The 78-year-old cardinal, chosen on Tuesday to become the new pope, now "appears to be in basically good health," but also is aware that his pontificate may not last "very long," said Allen, author of a 2000 biography of Ratzinger, "Cardinal Ratzinger: The Vatican's Enforcer of the Faith."
"About two years ago he was experiencing fatigue, but appears to have picked up from that," Allen said.
Ratzinger's brother Georg Ratzinger has raised questions about whether someone of the pope's age is fit for the post.
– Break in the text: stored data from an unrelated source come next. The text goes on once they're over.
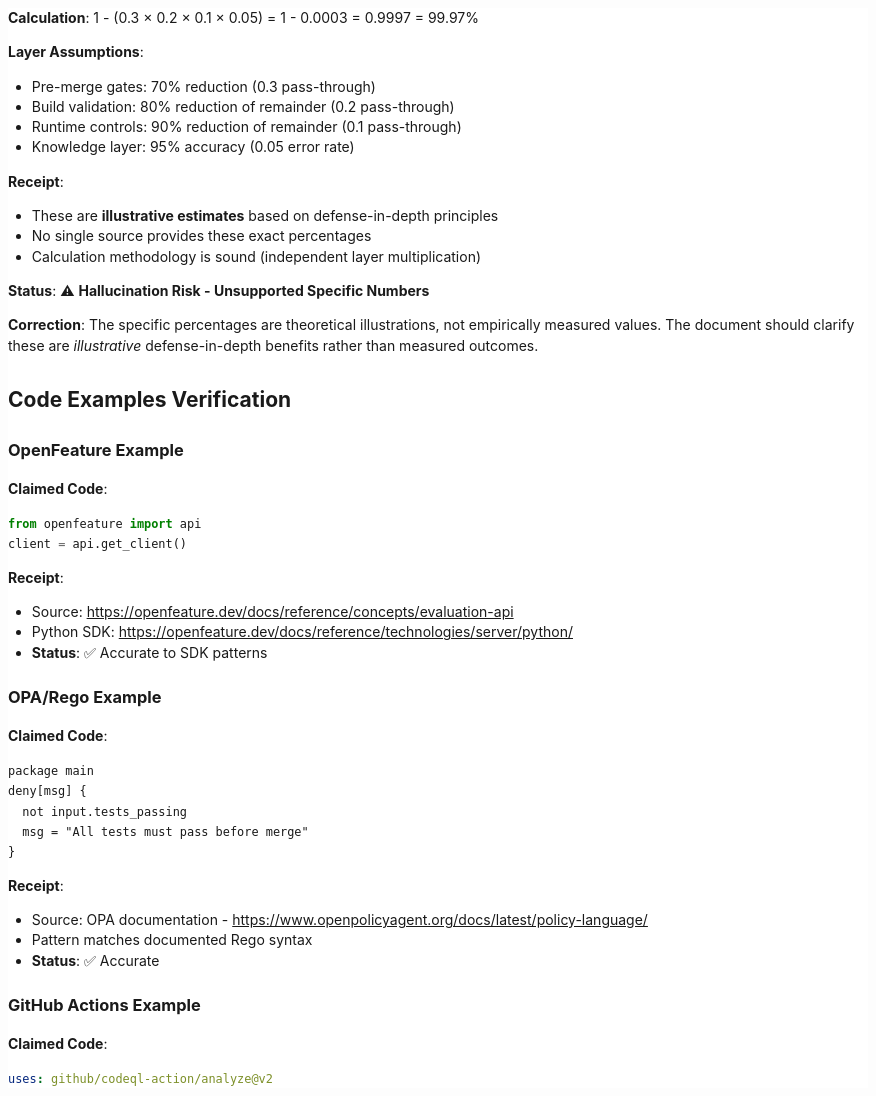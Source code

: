 **Calculation**: 1 - (0.3 × 0.2 × 0.1 × 0.05) = 1 - 0.0003 = 0.9997 = 99.97%

**Layer Assumptions**:
- Pre-merge gates: 70% reduction (0.3 pass-through)
- Build validation: 80% reduction of remainder (0.2 pass-through)
- Runtime controls: 90% reduction of remainder (0.1 pass-through)
- Knowledge layer: 95% accuracy (0.05 error rate)

**Receipt**:
- These are **illustrative estimates** based on defense-in-depth principles
- No single source provides these exact percentages
- Calculation methodology is sound (independent layer multiplication)

**Status**: ⚠️ **Hallucination Risk - Unsupported Specific Numbers**

**Correction**: The specific percentages are theoretical illustrations, not empirically measured values. The document should clarify these are *illustrative* defense-in-depth benefits rather than measured outcomes.

## Code Examples Verification

### OpenFeature Example

**Claimed Code**:
```python
from openfeature import api
client = api.get_client()
```

**Receipt**: 
- Source: https://openfeature.dev/docs/reference/concepts/evaluation-api
- Python SDK: https://openfeature.dev/docs/reference/technologies/server/python/
- **Status**: ✅ Accurate to SDK patterns

### OPA/Rego Example

**Claimed Code**:
```rego
package main
deny[msg] {
  not input.tests_passing
  msg = "All tests must pass before merge"
}
```

**Receipt**:
- Source: OPA documentation - https://www.openpolicyagent.org/docs/latest/policy-language/
- Pattern matches documented Rego syntax
- **Status**: ✅ Accurate

### GitHub Actions Example

**Claimed Code**:
```yaml
uses: github/codeql-action/analyze@v2
```
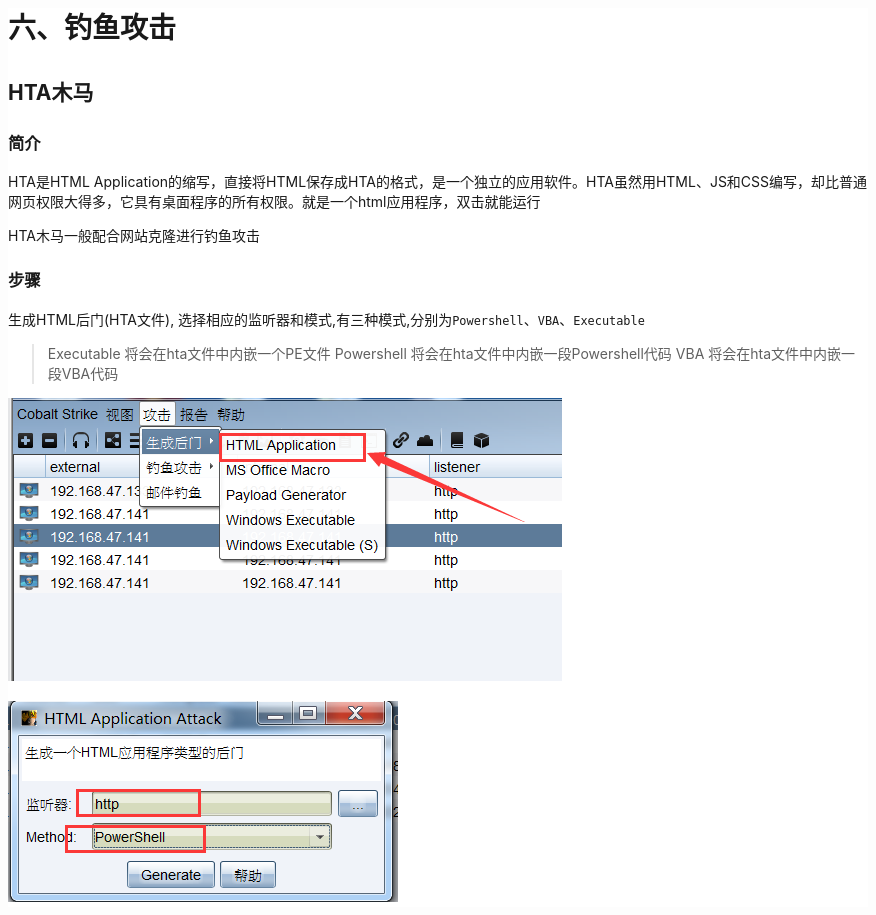 # 六、钓鱼攻击

## HTA木马

### 简介

HTA是HTML Application的缩写，直接将HTML保存成HTA的格式，是一个独立的应用软件。HTA虽然用HTML、JS和CSS编写，却比普通网页权限大得多，它具有桌面程序的所有权限。就是一个html应用程序，双击就能运行

HTA木马一般配合网站克隆进行钓鱼攻击



### 步骤

生成HTML后门(HTA文件), 选择相应的监听器和模式,有三种模式,分别为`Powershell`、`VBA`、`Executable`

> Executable 将会在hta文件中内嵌一个PE文件
> Powershell 将会在hta文件中内嵌一段Powershell代码
> VBA 将会在hta文件中内嵌一段VBA代码

![image-20221006215055595](CobaltStrike的使用教程/image-20221006215055595.png)	

![image-20221006215143328](CobaltStrike的使用教程/image-20221006215143328.png)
Before Benedict was elected pope, Georg Ratzinger said he was "convinced" that his brother would "be spared from this burden. At age 78, it's not good to take on such a job which challenges the entire person and the physical and mental existence," Allen said.
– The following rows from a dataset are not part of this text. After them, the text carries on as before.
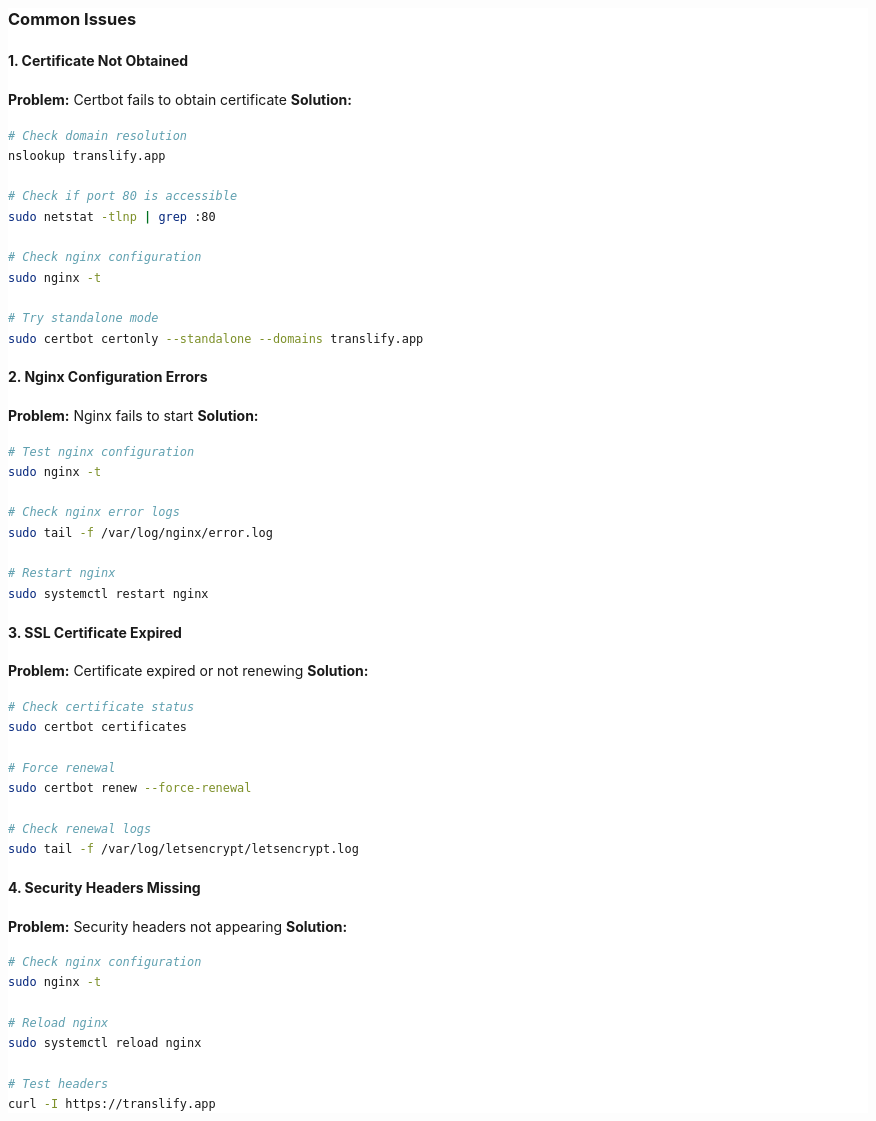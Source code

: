 ### Common Issues

#### 1. Certificate Not Obtained

**Problem:** Certbot fails to obtain certificate
**Solution:**
```bash
# Check domain resolution
nslookup translify.app

# Check if port 80 is accessible
sudo netstat -tlnp | grep :80

# Check nginx configuration
sudo nginx -t

# Try standalone mode
sudo certbot certonly --standalone --domains translify.app
```

#### 2. Nginx Configuration Errors

**Problem:** Nginx fails to start
**Solution:**
```bash
# Test nginx configuration
sudo nginx -t

# Check nginx error logs
sudo tail -f /var/log/nginx/error.log

# Restart nginx
sudo systemctl restart nginx
```

#### 3. SSL Certificate Expired

**Problem:** Certificate expired or not renewing
**Solution:**
```bash
# Check certificate status
sudo certbot certificates

# Force renewal
sudo certbot renew --force-renewal

# Check renewal logs
sudo tail -f /var/log/letsencrypt/letsencrypt.log
```

#### 4. Security Headers Missing

**Problem:** Security headers not appearing
**Solution:**
```bash
# Check nginx configuration
sudo nginx -t

# Reload nginx
sudo systemctl reload nginx

# Test headers
curl -I https://translify.app
```
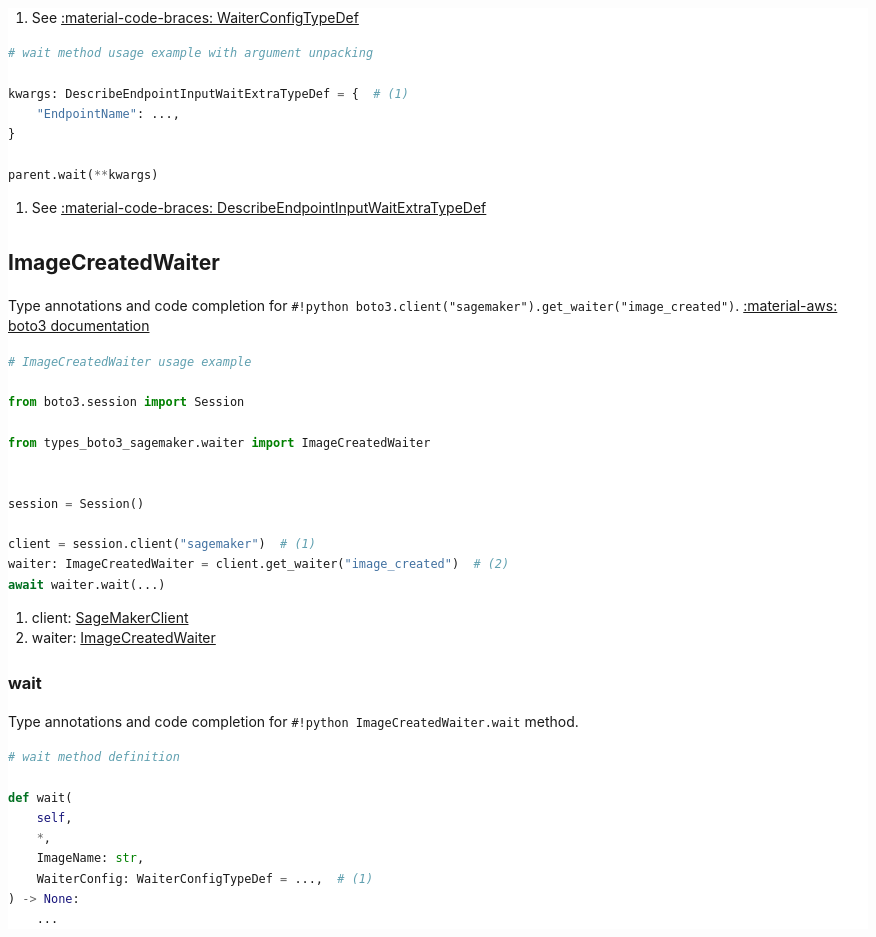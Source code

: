 1. See [:material-code-braces: WaiterConfigTypeDef](./type_defs.md#waiterconfigtypedef)


```python
# wait method usage example with argument unpacking

kwargs: DescribeEndpointInputWaitExtraTypeDef = {  # (1)
    "EndpointName": ...,
}

parent.wait(**kwargs)
```

1. See [:material-code-braces: DescribeEndpointInputWaitExtraTypeDef](./type_defs.md#describeendpointinputwaitextratypedef)
## ImageCreatedWaiter

Type annotations and code completion for `#!python boto3.client("sagemaker").get_waiter("image_created")`.
[:material-aws: boto3 documentation](https://boto3.amazonaws.com/v1/documentation/api/latest/reference/services/sagemaker/waiter/ImageCreated.html#SageMaker.Waiter.ImageCreated)

```python
# ImageCreatedWaiter usage example

from boto3.session import Session

from types_boto3_sagemaker.waiter import ImageCreatedWaiter


session = Session()

client = session.client("sagemaker")  # (1)
waiter: ImageCreatedWaiter = client.get_waiter("image_created")  # (2)
await waiter.wait(...)
```

1. client: [SageMakerClient](./client.md)
2. waiter: [ImageCreatedWaiter](./waiters.md#imagecreatedwaiter)


### wait

Type annotations and code completion for `#!python ImageCreatedWaiter.wait` method.

```python
# wait method definition

def wait(
    self,
    *,
    ImageName: str,
    WaiterConfig: WaiterConfigTypeDef = ...,  # (1)
) -> None:
    ...
```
"At an age when you approach 80, it's no longer guaranteed that one is able to work and get up the next day."
Allen said the new pope's health is "OK," and "everyone who has worked with him and seen him in recent months, including myself, would say he appears to be in basically good health."
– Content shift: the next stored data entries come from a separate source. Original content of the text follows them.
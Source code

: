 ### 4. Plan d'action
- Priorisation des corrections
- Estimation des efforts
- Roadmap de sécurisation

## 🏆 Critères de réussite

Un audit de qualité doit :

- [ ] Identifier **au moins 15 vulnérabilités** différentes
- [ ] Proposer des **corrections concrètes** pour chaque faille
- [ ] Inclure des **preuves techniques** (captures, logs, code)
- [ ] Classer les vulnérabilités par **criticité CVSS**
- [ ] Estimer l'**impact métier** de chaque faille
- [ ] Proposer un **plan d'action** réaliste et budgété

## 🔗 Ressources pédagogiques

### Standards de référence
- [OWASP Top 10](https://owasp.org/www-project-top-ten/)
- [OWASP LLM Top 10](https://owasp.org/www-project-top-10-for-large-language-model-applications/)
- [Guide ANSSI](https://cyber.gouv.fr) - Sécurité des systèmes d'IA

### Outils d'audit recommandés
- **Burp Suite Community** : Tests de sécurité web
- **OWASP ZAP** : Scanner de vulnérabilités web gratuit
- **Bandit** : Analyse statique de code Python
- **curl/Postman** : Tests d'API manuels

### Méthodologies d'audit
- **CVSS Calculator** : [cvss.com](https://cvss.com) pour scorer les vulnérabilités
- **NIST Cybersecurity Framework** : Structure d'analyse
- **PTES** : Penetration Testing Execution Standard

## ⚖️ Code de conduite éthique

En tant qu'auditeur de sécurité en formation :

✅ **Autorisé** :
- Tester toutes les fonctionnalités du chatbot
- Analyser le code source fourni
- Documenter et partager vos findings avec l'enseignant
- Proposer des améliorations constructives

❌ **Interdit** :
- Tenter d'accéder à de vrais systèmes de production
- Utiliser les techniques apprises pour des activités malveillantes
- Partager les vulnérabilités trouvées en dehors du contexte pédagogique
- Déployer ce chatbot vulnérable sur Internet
"But on the other hand, let's not kid ourselves," Allen said. "At 78 years of age it's unlikely we're going to see another 26-year pontificate," such as John Paul II's, which lasted from 1978 to his death on April 2 at age 84.
When Ratzinger told cardinals in the conclave why he wanted to take on the name Benedict XVI, "one of the things he alluded to was the fact that Benedict XV, the last pope to have that name, had one of the shortest pontificates of the 20th century," Allen said.
"So I think he has a very keen sense that this may not be a very long pontificate and there's an awful lot to do."